As for the validity of statistical mechanics; it is validated in many ways by being able to find out the right constitutive relations between thermodynamics variables in various systems and by relating these thermodynamic observables to microscopic parameters. The whole of the theoretical understanding of gases, liquids and more generally condensed matter physics rely on it. It is fair to say that it is extremely successful. As for comparing actual simulations or theoretical numbers with experiments, there has been huge successes in the calculations of the specific heat of solids for instance. Melting temperatures of crystals are computed on a daily basis with usually very good agreement with experiments and effective interactions (like this one) between mesoscopic particles can only be apprehended with this framework etc... In fact, the list is so long and so broad that I don't know where to really start the list.

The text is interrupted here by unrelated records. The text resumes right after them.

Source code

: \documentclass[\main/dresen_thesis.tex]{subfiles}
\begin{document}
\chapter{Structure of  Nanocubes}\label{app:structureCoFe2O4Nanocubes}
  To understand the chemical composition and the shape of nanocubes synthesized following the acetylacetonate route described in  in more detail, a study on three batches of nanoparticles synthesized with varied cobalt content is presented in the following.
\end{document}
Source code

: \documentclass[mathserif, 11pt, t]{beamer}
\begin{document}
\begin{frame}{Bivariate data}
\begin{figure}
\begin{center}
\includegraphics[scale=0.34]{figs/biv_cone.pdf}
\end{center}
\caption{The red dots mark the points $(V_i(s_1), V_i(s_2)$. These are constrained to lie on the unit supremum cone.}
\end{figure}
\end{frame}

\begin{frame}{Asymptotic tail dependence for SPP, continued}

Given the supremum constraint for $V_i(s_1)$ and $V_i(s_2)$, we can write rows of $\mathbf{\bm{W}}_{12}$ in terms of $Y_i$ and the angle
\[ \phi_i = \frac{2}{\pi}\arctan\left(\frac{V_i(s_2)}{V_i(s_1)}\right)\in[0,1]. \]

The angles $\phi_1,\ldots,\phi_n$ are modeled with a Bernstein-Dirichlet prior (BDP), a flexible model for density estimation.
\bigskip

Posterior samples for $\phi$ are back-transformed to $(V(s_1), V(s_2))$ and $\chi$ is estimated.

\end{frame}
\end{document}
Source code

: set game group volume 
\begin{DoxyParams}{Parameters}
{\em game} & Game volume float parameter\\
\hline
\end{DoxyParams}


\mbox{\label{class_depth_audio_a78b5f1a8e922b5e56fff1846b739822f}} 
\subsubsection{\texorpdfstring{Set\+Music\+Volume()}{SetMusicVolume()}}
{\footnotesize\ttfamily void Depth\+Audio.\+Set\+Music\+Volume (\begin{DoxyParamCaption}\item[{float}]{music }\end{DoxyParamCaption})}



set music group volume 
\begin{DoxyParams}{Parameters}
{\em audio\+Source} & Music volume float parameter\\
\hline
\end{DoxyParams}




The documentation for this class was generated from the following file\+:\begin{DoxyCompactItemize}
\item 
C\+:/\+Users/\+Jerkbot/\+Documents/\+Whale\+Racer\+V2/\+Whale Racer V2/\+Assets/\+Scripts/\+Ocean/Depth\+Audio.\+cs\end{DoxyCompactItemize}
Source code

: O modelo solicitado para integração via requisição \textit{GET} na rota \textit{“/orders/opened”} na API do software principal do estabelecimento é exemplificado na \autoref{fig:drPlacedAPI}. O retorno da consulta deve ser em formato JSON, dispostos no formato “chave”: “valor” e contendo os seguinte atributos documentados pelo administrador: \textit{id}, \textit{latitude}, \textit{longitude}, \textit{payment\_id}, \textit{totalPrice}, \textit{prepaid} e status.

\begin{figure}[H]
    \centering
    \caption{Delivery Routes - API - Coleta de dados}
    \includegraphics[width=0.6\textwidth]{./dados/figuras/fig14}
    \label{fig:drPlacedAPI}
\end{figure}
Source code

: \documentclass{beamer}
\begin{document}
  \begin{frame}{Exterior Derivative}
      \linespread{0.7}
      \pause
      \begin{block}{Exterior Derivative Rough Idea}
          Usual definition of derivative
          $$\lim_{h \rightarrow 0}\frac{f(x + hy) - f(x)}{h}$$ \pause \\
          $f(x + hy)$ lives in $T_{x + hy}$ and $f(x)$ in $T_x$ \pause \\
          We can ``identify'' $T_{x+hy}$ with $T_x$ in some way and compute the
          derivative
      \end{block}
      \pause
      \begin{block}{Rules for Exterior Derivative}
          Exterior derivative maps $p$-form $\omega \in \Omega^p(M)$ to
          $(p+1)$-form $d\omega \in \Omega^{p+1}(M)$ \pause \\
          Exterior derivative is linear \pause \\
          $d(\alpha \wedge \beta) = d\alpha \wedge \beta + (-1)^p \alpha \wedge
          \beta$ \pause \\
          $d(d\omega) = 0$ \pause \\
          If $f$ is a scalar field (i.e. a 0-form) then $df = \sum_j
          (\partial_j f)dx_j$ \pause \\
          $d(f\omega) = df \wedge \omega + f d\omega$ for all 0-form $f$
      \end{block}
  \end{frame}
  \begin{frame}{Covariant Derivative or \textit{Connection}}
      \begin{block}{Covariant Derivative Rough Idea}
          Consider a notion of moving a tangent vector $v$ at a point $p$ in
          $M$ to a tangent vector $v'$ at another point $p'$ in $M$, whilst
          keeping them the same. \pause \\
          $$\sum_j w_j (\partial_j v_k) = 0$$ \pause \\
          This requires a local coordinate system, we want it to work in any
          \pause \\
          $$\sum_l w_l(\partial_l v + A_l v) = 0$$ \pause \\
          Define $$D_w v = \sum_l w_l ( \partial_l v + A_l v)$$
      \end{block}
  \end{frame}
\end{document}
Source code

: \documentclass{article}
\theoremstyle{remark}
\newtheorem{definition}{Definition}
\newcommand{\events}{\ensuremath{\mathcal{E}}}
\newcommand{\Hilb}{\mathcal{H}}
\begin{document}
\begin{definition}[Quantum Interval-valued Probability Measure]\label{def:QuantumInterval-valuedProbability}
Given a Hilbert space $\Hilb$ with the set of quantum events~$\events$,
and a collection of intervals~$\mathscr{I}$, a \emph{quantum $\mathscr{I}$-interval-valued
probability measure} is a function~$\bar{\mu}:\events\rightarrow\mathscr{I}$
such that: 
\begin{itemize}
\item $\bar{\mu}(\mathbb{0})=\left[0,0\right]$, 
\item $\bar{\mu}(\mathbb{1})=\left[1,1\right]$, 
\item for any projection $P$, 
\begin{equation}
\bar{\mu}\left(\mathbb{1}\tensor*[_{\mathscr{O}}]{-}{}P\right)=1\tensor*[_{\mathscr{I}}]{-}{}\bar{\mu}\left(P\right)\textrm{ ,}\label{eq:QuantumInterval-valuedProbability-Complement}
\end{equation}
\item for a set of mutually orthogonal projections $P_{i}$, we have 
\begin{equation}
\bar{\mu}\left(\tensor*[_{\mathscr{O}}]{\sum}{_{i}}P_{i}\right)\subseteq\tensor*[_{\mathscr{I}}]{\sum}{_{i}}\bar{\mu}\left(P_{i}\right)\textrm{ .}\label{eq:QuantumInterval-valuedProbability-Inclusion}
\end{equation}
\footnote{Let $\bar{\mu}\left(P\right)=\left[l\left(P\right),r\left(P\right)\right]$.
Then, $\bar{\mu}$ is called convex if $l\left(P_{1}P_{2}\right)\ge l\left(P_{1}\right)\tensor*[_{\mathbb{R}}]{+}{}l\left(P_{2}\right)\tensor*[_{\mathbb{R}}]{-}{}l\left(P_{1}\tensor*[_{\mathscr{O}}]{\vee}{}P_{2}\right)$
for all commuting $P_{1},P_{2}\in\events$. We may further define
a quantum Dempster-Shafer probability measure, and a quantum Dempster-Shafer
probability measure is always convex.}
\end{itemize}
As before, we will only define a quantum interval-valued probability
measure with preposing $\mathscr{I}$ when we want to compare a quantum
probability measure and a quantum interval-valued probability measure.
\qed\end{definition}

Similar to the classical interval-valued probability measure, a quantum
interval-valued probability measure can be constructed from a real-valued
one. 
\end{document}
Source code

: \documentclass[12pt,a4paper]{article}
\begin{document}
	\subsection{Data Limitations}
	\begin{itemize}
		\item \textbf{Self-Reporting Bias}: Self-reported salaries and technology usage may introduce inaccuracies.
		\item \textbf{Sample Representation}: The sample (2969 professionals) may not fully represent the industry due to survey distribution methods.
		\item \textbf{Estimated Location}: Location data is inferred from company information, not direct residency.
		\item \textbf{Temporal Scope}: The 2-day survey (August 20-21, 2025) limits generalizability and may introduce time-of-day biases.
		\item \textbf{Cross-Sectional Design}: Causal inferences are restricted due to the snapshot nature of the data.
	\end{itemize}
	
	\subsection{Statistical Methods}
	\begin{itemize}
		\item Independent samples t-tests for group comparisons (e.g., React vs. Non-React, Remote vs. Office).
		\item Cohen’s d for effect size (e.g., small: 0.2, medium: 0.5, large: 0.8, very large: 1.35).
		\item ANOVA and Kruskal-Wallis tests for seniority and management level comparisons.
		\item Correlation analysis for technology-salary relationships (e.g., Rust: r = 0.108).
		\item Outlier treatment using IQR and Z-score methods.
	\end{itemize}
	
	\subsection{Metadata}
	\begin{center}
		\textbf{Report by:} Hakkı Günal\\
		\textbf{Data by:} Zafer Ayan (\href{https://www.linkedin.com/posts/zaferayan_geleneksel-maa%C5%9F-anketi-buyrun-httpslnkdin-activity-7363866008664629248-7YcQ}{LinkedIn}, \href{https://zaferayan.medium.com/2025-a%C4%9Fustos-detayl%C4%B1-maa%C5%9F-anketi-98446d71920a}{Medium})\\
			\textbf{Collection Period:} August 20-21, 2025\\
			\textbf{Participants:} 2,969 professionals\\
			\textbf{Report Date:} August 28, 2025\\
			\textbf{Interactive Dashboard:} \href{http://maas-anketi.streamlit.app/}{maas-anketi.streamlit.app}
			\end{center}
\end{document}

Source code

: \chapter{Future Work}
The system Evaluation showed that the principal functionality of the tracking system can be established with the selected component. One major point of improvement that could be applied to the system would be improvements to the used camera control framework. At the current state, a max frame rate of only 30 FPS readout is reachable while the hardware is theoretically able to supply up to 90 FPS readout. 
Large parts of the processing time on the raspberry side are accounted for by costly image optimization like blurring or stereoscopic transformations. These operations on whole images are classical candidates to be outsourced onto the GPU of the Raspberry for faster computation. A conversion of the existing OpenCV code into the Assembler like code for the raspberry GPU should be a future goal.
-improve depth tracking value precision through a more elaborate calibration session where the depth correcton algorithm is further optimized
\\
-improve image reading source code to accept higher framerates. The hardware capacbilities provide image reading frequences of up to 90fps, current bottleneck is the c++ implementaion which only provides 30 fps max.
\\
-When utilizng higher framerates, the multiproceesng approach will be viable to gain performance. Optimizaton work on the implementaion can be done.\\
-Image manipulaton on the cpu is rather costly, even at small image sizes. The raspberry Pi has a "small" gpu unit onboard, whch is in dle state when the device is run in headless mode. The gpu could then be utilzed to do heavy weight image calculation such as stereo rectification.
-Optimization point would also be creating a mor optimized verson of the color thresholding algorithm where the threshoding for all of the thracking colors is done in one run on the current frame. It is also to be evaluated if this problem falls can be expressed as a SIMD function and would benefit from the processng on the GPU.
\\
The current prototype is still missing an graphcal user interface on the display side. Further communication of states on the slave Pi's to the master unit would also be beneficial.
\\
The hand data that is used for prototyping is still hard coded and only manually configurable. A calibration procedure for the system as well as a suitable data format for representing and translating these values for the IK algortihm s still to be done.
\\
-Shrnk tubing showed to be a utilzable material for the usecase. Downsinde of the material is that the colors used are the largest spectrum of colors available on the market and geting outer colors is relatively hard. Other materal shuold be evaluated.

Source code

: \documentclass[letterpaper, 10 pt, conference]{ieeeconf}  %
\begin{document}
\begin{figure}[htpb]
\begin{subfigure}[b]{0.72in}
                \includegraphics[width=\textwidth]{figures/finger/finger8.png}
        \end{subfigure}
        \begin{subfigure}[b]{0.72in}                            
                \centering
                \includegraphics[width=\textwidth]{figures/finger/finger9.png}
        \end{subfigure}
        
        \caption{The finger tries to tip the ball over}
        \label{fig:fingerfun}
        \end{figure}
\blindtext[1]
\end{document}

That being said, it is worth noting that predictions in statistical mechanics rely of course on the theoretical framework but also equally on the microscopic model used with the theory. A dramatic example is that of the liquid-gas phase transition is atomic and molecular systems. If the chosen range of the attractive potential used between the atoms/molecules is too short, then one never sees the transition as its corresponding critical point is then located below the fluid-solid transition.
Thus, dealing with statistical mechanics is a hard job and testing its predictions is also a very hard job. And when disagreement occur, considering the successes of the framework so far, it is often wiser to look at the model first before reconsidering the theory.